Conforme identificou a última POF 2008-2009 (Pesquisa de Orçamentos Familiares) do IBGE (Instituto Brasileiro de Geografia e Estatística), apesar de o açúcar refinado, ou o “açúcar de mesa”, ser a principal fonte do consumo dessa substância, essa tendência tem diminuído, enquanto tem crescido o consumo de açúcares adicionados a alimentos e bebidas pela indústria alimentícia em produtos ultraprocessados, como bebidas açucaradas, balas, biscoitos e chocolates.

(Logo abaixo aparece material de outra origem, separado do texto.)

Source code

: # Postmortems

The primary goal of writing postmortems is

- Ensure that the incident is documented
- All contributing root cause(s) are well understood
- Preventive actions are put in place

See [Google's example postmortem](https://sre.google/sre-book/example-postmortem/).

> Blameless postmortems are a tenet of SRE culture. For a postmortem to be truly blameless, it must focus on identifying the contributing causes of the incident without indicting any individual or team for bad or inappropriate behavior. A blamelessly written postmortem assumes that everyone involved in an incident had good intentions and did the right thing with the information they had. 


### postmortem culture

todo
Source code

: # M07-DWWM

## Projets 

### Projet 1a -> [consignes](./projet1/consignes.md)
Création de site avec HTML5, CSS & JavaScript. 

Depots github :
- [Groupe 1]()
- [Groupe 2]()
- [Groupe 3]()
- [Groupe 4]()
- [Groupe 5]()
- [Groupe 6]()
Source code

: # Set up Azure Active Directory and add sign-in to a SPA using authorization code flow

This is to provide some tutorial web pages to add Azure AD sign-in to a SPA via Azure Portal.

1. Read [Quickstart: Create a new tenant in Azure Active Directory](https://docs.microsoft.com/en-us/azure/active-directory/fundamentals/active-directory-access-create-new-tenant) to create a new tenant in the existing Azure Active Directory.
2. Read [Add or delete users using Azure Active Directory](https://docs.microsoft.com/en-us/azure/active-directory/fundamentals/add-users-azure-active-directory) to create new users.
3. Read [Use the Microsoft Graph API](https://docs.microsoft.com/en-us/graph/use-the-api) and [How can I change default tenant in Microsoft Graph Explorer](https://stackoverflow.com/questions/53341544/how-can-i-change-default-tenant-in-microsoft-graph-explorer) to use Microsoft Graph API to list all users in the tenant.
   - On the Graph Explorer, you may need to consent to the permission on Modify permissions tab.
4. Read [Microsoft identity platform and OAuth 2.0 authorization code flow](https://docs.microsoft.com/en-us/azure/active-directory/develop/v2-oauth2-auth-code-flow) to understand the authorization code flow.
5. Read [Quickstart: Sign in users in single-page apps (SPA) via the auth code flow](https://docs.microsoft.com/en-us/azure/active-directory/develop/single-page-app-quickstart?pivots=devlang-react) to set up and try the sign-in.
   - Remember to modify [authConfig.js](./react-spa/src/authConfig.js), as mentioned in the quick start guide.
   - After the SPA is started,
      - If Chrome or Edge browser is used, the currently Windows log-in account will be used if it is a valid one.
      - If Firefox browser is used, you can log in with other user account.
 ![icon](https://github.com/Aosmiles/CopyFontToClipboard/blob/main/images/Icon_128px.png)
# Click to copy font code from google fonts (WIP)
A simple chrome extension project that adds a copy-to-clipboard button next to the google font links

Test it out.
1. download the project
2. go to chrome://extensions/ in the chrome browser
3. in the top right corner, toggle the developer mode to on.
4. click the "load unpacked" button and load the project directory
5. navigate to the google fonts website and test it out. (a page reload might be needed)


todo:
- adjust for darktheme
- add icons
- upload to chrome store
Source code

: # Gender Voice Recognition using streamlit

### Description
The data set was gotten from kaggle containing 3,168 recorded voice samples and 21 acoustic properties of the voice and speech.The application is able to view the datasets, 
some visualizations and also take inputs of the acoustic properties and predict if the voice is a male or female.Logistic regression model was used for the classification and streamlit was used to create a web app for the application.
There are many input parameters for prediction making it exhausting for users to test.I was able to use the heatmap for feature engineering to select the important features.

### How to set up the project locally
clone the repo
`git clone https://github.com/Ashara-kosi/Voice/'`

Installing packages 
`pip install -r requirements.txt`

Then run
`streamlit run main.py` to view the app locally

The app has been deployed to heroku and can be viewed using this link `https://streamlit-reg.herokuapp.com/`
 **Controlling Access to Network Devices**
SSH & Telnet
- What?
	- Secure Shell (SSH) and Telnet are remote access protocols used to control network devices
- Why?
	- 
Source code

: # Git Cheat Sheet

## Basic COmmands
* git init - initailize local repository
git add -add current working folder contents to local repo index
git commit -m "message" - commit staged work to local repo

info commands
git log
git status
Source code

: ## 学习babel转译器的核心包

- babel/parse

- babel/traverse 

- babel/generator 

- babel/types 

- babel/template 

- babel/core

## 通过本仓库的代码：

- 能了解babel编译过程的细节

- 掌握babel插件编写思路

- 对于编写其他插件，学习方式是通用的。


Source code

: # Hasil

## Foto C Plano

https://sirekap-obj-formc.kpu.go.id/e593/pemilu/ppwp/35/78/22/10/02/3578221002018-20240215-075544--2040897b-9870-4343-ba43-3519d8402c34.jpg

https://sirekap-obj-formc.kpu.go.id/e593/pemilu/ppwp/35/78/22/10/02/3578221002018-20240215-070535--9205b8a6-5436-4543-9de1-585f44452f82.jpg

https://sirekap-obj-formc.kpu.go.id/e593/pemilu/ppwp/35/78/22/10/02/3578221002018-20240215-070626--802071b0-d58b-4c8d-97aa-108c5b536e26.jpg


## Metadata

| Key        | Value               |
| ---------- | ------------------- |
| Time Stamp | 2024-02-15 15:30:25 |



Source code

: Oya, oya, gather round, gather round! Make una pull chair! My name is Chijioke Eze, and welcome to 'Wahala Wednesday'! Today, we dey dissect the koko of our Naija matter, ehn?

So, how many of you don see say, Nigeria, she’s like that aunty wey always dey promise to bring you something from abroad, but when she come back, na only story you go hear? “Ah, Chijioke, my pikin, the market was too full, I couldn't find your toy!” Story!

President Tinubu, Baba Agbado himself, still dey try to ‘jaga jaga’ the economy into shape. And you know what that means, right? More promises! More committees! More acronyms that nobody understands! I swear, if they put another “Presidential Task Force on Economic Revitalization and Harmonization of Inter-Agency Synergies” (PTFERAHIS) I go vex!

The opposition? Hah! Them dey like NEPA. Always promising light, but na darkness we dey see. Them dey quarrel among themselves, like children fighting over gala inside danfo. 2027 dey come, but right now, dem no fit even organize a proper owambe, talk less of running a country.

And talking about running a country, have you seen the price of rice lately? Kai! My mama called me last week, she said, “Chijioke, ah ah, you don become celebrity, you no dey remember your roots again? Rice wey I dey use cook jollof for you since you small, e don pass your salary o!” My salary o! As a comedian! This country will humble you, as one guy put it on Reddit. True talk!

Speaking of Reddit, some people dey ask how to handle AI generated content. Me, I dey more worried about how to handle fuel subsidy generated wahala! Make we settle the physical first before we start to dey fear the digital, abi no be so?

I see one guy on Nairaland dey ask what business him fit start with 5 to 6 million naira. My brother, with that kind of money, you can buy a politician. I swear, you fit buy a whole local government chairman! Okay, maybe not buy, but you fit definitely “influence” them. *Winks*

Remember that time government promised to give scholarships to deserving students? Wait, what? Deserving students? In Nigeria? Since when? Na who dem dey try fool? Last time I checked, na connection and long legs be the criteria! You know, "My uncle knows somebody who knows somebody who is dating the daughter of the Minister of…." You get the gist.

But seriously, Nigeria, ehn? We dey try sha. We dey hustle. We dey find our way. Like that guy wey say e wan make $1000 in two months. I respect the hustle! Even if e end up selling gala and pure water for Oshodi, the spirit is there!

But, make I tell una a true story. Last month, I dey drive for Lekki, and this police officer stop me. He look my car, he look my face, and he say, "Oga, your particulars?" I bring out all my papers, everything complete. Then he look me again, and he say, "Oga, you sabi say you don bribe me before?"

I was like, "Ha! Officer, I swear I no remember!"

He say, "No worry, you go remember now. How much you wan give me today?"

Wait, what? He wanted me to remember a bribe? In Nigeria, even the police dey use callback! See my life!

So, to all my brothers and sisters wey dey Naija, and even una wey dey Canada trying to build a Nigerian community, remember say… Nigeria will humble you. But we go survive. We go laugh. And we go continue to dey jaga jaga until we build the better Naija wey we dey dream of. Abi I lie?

Em julho deste ano, o Idec publicou uma pesquisa que investigou a média do açúcar total em alimentos processados e ultraprocessados. Comparando os valores médios de açúcar encontrados nos produtos com as metas estabelecidas, notamos que os valores são maiores para todas as categorias analisadas:
- Néctares: 9,9 g por 100 ml – meta para 2022: 10,5 g
- Biscoitos tipo Maisena 19,8 g por 100g – meta para 2022: 22,8 g
- Biscoito tipo Wafer: 32,2 g por 100g – meta para 2022: 38,4 g
Medidas eficazes
Para que, de fato, haja o desestímulo ao consumo destes e de outros produtos altos em açúcar e ainda ocorra a sua reformulação pela indústria, são necessárias medidas que favoreçam escolhas mais saudáveis por parte do consumidor. A rotulagem nutricional de advertências, que inclui um alerta na parte da frente das embalagens indicando a presença em excesso de açúcar e outros nutrientes críticos nos produtos alimentícios, é fundamental. Assim como aplicar medidas fiscais para aumentar o preço dos produtos ultraprocessados, restringir a publicidade de alimentos voltada para crianças e a venda de alimentos não saudáveis dentro do ambiente escolar. Todas essas medidas são defendidas por organismos internacionais, como a OMS (Organização Mundial da Saúde) e a ONU (Organização das Nações Unidas).